Né à Brive-la-Gaillarde et originaire de la Martinique, Marvin ESOR a commencé le football tardivement grâce à ses camarades de classe. C’est à l’âge de 6 ans à l’US USSAC, petit club de campagne, qu’il fait ses débuts avec ses copains et inspiré par le parcours de George WEAH. Il traversait toute la ville avec sa mère pour aller jouer dans ce club où il me confie avoir été le seul joueur de couleur du club, « la mascotte ». Si la vitesse était son point fort, il reconnait avoir été un peu faible techniquement. Vient ensuite le moment où les recruteurs rentrent en jeu : Bordeaux, Montpellier, Châteauroux et Toulouse. Le lendemain de la finale de la coupe du monde 98, vêtu d’un maillot du Brésil, il rencontre le recruteur du Football Club des Girondins de Bordeaux qui l’interpelle alors qu’il mange avec sa mère. Cela a été le début du parcours qui l’emmènera à devenir footballeur professionnel quelques années plus tard. Grâce au recul que lui offre sa retraite, j’ai proposé à Marvin de choisir cinq moments qui l’ont marqué durant sa carrière afin de nous faire découvrir son parcours. Il se raconte…
2002 : Mon arrivée au centre de préformation de Bordeaux
Depuis mon plus jeune âge, mes parents m’ont toujours inculqué le fait que je suis venu sur terre pour faire quelque chose et qu’il ne fallait pas que je compte sur les gens.
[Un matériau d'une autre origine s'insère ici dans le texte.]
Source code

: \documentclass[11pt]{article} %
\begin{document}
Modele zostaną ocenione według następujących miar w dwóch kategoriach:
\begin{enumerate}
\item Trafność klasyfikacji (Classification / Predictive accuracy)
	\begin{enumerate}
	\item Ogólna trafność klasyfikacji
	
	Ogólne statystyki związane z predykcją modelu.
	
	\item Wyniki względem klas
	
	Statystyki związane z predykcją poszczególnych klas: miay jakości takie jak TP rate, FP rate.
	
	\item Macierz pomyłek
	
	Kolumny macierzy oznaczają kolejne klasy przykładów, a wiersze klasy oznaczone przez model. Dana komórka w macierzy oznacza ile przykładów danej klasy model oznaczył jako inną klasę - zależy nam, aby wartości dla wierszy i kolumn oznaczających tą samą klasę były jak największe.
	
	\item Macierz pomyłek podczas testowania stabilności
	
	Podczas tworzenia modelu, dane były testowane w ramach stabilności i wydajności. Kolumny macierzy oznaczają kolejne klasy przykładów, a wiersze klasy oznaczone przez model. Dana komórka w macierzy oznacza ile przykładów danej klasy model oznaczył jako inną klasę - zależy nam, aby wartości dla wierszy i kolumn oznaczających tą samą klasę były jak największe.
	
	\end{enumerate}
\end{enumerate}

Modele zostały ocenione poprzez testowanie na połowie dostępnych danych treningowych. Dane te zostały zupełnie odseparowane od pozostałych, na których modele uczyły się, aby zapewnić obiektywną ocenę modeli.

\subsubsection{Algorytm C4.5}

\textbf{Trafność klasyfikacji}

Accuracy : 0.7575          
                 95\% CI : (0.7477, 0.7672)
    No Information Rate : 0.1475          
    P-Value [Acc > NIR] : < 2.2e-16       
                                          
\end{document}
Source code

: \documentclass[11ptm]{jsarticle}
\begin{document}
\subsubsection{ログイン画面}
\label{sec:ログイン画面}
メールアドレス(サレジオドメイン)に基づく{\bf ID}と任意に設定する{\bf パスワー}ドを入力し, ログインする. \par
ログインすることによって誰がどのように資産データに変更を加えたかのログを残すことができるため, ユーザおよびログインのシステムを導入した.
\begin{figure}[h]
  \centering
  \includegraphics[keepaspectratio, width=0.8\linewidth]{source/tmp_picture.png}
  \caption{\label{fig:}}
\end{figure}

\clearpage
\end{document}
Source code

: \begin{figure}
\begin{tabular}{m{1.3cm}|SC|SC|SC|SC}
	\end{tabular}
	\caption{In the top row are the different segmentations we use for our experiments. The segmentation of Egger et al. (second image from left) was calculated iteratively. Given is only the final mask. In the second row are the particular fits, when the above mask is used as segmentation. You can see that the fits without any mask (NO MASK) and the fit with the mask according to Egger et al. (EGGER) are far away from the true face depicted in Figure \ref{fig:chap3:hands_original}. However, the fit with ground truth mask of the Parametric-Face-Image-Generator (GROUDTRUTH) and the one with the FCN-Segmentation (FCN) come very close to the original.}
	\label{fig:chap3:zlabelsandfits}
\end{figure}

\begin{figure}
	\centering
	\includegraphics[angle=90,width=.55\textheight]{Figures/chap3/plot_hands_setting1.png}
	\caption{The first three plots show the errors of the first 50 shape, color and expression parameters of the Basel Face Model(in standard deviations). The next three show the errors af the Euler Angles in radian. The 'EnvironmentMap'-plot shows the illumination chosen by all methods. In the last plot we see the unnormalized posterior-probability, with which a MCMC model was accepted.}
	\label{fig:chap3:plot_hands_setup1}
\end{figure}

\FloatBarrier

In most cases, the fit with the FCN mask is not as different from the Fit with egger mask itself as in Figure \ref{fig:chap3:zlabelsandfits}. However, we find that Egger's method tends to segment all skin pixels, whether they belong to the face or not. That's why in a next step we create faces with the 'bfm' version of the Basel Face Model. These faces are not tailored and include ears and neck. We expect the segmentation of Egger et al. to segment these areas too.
À partir du moment où je rentre au FCGB, je quitte ma mère, je dois aller au bout et réussir ce que je suis en train d’entreprendre. Alors en soi, les difficultés, je n’en ai pas vraiment ressenties. J’étais vraiment focus dès le plus jeune âge, je savais ce que je voulais faire, il n’y avait qu’un plan A pas de plan B. À l’âge de 15 ans, j’ai rencontré Gilles MESLIEN, mon meilleur pote. Quand il est arrivé on a été connecté parce qu’il venait de la Martinique, donc je l’ai pris sous mon aile. Dès le premier week-end où il ne pouvait pas rentrer chez lui, je l’ai invité chez ma mère. Ça a fini de m’asseoir sur le fait qu’en vrai, il n’y avait pas de difficultés réelles pour moi comme la distance que certains devaient supporter. Dans ce sens-là j’étais un peu précoce dans ma tête, à 15 ans cette vérité qu’on me disait étant petit s’est avérée concrète quand j’ai rencontré Gilles. Bordeaux me propose un contrat professionnel d’un an à la fin de ma formation. Je connaissais les conditions, j’aurais joué avec la CFA et je ne trouvais pas mon intérêt à ça. J’avais une proposition à Lens mais il y avait Serge AURIER ça aurait été plus compliqué sur la durée pour moi parce qu’il était plus jeune. Je suis parti pour ARLES en Ligue 2 où je savais que j’allais jouer parce que le coach me voulait, j’ai signé pro directement à 19 ans et j’ai commencé titulaire. Ma première année l’équipe venait de monter de national, j’ai joué toute la saison.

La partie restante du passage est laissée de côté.